Apple on Tuesday posted Security Update 2005-005, a patch intended for Mac OS X v10.3.9 and Mac OS X Server v10.3.9. The software is available for download through the Software Update system preference and from Apple’s Web site.
The new security update contains updates to the following components and others:
Apache
Apple has corrected a buffer overflow problem in htdigest that result in a remote system compromise.
AppKit
Apple has posted fixes for AppKit associated with malformed TIFF images.
AppleScript
A fix has been made for the way that AppleScript’s URI mechanism displays code.
Bluetooth
This update makes changes to how Bluetooth file exchange is handled in order to improve security.
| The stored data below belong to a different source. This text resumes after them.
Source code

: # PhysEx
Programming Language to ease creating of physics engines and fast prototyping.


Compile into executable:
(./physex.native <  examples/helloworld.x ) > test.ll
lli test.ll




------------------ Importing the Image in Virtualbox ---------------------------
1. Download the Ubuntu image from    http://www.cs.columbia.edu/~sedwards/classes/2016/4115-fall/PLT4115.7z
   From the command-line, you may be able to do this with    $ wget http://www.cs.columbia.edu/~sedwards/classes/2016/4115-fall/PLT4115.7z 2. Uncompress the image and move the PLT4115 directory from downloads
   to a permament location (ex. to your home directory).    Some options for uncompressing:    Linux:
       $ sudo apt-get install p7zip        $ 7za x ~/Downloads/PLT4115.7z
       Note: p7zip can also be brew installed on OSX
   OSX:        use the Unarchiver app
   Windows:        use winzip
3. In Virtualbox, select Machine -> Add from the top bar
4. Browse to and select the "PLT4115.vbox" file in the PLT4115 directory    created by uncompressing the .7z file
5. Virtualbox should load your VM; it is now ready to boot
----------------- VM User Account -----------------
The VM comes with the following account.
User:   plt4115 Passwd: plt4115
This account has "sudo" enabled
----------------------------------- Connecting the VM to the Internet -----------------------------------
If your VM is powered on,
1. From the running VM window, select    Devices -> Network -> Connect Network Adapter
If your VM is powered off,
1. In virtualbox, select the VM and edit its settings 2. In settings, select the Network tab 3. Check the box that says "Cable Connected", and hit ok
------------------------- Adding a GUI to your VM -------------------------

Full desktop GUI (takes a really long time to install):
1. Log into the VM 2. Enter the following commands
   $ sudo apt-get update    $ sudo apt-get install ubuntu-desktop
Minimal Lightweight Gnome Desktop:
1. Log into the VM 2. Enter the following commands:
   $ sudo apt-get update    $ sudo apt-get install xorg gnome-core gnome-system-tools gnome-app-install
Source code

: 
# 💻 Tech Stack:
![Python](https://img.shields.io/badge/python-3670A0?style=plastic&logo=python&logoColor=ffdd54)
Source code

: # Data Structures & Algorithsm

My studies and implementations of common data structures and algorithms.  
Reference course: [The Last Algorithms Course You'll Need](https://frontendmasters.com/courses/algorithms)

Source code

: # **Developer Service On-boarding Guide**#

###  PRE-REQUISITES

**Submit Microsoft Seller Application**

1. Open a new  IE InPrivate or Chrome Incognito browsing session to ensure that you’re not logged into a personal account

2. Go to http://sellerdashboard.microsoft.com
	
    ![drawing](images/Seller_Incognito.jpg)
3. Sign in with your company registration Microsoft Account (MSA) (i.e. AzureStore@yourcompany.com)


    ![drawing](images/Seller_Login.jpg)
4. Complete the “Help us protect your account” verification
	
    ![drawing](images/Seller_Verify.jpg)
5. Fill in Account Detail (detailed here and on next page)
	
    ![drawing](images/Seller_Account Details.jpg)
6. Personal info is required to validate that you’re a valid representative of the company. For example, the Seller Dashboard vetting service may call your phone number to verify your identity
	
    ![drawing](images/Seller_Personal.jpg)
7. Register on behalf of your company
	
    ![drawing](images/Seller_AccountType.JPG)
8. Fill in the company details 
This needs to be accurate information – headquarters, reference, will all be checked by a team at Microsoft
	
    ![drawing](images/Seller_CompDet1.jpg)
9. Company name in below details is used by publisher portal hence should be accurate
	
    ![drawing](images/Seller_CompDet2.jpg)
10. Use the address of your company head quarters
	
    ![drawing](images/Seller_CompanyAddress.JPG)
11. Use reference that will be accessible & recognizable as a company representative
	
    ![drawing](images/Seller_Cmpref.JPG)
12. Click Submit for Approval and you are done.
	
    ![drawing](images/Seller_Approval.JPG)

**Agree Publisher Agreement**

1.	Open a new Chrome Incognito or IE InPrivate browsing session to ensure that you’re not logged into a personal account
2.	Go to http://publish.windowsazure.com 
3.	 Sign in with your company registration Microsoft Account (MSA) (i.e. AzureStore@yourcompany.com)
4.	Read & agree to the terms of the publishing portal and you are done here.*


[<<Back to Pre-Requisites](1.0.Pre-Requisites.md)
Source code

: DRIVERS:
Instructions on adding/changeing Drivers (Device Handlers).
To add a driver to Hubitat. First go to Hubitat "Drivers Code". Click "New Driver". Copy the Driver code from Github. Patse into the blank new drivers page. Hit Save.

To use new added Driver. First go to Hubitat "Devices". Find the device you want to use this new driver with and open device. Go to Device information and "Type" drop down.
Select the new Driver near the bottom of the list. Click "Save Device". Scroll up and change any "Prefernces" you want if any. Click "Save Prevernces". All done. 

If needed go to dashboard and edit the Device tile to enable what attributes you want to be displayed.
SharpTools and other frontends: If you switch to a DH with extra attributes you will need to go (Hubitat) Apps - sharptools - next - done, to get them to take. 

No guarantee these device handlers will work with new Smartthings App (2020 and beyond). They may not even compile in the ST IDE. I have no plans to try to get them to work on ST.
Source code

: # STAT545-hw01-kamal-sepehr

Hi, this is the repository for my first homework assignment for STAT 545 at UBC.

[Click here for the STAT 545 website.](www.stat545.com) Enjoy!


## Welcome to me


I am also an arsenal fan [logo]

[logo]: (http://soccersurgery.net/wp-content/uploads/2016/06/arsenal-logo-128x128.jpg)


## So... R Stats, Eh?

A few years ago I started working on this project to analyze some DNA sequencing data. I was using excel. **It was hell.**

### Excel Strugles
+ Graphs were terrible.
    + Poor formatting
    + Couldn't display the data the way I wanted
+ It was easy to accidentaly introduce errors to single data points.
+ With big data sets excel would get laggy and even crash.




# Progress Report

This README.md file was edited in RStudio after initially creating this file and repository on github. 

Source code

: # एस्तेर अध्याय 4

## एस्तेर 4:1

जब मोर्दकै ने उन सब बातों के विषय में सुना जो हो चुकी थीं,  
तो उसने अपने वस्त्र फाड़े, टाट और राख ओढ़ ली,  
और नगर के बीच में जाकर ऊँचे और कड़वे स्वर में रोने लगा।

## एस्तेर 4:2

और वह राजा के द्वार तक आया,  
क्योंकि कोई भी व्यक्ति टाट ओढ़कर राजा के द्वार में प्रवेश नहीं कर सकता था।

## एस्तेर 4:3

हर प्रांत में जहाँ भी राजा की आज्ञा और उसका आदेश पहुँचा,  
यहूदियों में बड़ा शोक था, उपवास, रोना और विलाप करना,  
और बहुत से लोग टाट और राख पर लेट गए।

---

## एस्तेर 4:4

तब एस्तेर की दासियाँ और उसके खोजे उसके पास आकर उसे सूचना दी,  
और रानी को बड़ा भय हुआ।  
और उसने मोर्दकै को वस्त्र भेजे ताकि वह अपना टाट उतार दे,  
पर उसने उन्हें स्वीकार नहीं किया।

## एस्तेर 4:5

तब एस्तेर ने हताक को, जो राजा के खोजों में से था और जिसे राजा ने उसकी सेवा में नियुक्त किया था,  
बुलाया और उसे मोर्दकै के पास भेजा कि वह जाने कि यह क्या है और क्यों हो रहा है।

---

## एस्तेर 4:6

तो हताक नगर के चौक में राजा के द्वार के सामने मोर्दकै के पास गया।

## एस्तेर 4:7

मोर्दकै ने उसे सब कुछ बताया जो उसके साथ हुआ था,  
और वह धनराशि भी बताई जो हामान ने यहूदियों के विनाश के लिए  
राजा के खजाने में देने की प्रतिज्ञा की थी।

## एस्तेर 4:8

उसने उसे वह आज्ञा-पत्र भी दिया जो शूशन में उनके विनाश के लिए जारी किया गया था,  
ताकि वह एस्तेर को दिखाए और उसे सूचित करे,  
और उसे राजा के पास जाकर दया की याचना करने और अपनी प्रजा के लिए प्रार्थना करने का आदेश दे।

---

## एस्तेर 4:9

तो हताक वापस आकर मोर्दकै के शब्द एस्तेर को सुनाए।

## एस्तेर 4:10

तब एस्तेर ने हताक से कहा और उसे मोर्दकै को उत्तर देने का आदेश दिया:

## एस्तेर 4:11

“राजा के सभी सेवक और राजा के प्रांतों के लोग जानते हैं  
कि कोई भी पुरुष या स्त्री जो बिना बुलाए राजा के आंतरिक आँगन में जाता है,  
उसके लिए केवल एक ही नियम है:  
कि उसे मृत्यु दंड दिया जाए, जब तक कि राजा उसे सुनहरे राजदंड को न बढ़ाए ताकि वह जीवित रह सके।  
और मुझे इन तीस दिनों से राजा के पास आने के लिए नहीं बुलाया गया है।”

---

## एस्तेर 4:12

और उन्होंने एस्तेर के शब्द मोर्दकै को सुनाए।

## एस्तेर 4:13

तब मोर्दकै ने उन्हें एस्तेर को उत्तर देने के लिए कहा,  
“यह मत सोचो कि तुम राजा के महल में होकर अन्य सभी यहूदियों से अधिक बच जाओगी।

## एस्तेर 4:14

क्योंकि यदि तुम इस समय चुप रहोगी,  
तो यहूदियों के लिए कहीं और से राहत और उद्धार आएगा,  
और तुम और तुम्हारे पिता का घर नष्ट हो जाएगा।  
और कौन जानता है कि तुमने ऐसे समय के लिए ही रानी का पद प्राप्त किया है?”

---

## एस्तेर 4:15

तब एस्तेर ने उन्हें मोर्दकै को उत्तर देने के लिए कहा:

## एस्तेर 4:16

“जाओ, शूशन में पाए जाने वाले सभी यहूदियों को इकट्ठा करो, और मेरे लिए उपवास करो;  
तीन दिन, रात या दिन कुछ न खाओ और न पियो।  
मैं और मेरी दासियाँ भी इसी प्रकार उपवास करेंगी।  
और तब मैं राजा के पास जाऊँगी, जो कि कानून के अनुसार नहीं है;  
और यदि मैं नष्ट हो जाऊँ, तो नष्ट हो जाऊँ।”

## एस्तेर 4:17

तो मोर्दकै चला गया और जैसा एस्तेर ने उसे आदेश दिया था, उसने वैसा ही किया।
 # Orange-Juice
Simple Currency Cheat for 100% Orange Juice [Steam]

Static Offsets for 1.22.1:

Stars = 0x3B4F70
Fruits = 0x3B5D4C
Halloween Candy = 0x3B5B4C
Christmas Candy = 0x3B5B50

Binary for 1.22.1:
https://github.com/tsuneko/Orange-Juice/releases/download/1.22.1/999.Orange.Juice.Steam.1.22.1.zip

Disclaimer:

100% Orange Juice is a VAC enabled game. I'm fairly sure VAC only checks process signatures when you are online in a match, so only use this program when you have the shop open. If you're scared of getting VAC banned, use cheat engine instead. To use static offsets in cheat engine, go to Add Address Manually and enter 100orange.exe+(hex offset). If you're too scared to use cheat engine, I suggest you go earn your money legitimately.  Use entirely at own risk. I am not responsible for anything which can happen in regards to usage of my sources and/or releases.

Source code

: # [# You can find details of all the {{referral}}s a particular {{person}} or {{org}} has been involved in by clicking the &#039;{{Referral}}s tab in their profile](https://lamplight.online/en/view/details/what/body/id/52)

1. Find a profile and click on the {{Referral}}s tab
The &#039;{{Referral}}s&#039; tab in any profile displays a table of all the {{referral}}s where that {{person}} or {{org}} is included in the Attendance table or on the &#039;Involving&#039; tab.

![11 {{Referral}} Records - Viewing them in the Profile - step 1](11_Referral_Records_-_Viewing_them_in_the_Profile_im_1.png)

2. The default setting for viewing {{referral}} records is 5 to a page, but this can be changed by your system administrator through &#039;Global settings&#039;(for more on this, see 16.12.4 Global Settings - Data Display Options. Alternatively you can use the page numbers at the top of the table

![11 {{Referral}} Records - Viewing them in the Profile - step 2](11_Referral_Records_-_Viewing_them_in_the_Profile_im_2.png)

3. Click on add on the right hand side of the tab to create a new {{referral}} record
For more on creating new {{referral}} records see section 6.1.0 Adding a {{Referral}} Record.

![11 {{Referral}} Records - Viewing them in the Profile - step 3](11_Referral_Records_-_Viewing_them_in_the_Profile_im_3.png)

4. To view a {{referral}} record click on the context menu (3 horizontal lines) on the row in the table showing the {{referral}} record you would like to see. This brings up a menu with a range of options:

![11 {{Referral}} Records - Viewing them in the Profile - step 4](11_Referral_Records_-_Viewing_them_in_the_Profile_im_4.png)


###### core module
It also enhances filtering for path-delimiting characters.
Finder
The Finder has been updated with improved handling of .DS_Store files.
Help Viewer
Help Viewer could be used to run Javascript without the normally imposed restrictions; this update corrects that.
Terminal
Malicious content could inject data when displayed in a Terminal session. The issue has been corrected.
VPN
A buffer overflow in “vpnd” could be used by a local user to obtain root privileges if the system is configured as a VPN server. This update prevents the buffer overflow from occurring.
More details about all these and the other changes made in this release can be read at Apple’s Web site.